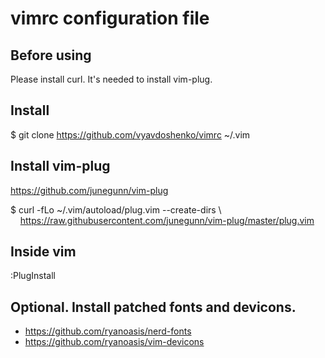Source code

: # vimrc configuration file

## Before using
Please install curl. It's needed to install vim-plug.

## Install 
$ git clone https://github.com/vyavdoshenko/vimrc ~/.vim

## Install vim-plug 
https://github.com/junegunn/vim-plug

$ curl -fLo ~/.vim/autoload/plug.vim --create-dirs \\<br/>
&nbsp;&nbsp;&nbsp;&nbsp;https://raw.githubusercontent.com/junegunn/vim-plug/master/plug.vim

## Inside vim
:PlugInstall

## Optional. Install patched fonts and devicons.
- https://github.com/ryanoasis/nerd-fonts
- https://github.com/ryanoasis/vim-devicons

──────────────────────────────

* **About this task**
Line for line, restate the data above and omit every picture.

* **Result of the exercise**
Source code

: # vimrc configuration file

## Before using
Please install curl. It's needed to install vim-plug.

## Install 
$ git clone https://github.com/vyavdoshenko/vimrc ~/.vim

## Install vim-plug 
https://github.com/junegunn/vim-plug

$ curl -fLo ~/.vim/autoload/plug.vim --create-dirs \\<br/>
&nbsp;&nbsp;&nbsp;&nbsp;https://raw.githubusercontent.com/junegunn/vim-plug/master/plug.vim

## Inside vim
:PlugInstall

## Optional. Install patched fonts and devicons.
- https://github.com/ryanoasis/nerd-fonts
- https://github.com/ryanoasis/vim-devicons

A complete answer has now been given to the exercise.